This continued into high school, where I used to swim, play badminton, and basketball. I’d go to the local sports center once a week to play badminton with my mum. We’d rent a court out and play for an hour or so, and I looked forward to it immensely every week.

Fortunately, by the age of thirteen, I’d grown in confidence enough to reject the ‘boys club’ atmosphere of sports at my school, and for our week-long end of term activity, I chose Sports Week. It turned out I was the only girl there, out of two groups, but I didn’t care, as I got to run around for a week straight, and did the same the year after too!

Basketball quickly became my favorite pastime, and the local sports center’s basketball club became my favorite place to be. I had a much better social life there than at school, as I felt I was just being myself, whereas at school I was very academic and people didn’t know I just wanted to throw balls around all day! I remember when we were being put into classes for P.E. and had to do a lap of the field to see what group we’d be in. Everyone, including my friends, was very surprised when I raced around and got put in the first group. Again, in science, we tested each other’s heart rate and a ‘sports’ student loudly announced there must be a mistake with my heart rate, as it was lower than his. Anyway, for me, sports were my secret world, a place where I understood myself and my place and could feel genuine joy.

Courtesy of Johannah Sangster
Courtesy of Johannah Sangster

When I started university, I was very keen to continue with sports, but my confidence had been knocked again by the ‘freshman 15.’ I was in charge of my food for the first time in my life and my diet resembled that of an unsupervised ten-year-old at a birthday party. After about 3 months (and more than 15 pounds), I realized this and began running every day to get myself back where I wanted to be. My evening runs at uni were a brilliant escape from any pressures, and I got back in shape fairly quickly. I was practically addicted to the high I got running to my limit, listening to my music, truly in my own world.

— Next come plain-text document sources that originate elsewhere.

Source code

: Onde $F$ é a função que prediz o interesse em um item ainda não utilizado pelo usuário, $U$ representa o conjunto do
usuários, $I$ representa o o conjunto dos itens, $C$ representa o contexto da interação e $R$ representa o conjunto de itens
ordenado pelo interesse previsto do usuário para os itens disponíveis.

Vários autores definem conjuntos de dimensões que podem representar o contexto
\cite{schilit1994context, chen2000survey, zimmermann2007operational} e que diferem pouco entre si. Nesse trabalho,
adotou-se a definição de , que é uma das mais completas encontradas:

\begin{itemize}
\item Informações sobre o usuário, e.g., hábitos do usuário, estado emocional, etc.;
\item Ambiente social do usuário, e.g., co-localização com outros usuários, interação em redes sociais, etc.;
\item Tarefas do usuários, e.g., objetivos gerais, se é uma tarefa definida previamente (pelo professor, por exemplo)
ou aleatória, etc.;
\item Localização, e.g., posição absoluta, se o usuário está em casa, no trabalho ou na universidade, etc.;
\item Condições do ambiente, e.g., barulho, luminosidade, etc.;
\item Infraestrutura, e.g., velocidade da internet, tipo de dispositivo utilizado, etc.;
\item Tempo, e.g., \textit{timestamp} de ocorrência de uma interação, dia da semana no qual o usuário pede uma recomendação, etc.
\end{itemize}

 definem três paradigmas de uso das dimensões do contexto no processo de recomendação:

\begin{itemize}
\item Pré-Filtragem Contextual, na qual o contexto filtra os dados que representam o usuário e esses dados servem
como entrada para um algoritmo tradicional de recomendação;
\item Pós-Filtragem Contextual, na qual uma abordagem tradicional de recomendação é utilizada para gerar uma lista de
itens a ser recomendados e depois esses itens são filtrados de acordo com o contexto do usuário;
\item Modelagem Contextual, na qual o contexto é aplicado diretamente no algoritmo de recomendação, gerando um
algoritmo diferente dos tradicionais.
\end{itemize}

In my second year, I joined the university basketball team. It was amazing and felt so natural. We became the best team around, and I felt really valued for just doing something I adored. However, in my final year, something changed. I started experiencing pain in my ankles. I upgraded my shoes and carried on. But then my knees started hurting badly, so I took painkillers after exercising, ignored it, and carried on. My hips then started hurting, which I’d never felt before, but what was I going to do? I couldn’t stop playing. It was so important to me and I didn’t want to tell anyone about the pain in case I had to stop. I continued to attend training and matches for around a month, taking painkillers and energy drinks to try and get through it. I didn’t understand why it wasn’t improving. If it was a normal sports injury, it should have. I kept running and tried to keep the wincing to myself. I couldn’t lose sports.

Courtesy of Johannah Sangster

Then, one day, everything changed. I woke up, after having played a match and gone out dancing the night before. I’d been in a lot of discomforts, but as a 21-year-old, that wasn’t too hard to overcome with the use of excessive drinks at a nightclub. No one would have known anything was amiss and I wanted to keep it that way. I liked my life, I liked basketball and dancing. I wasn’t going to let them go because of some stupid pain.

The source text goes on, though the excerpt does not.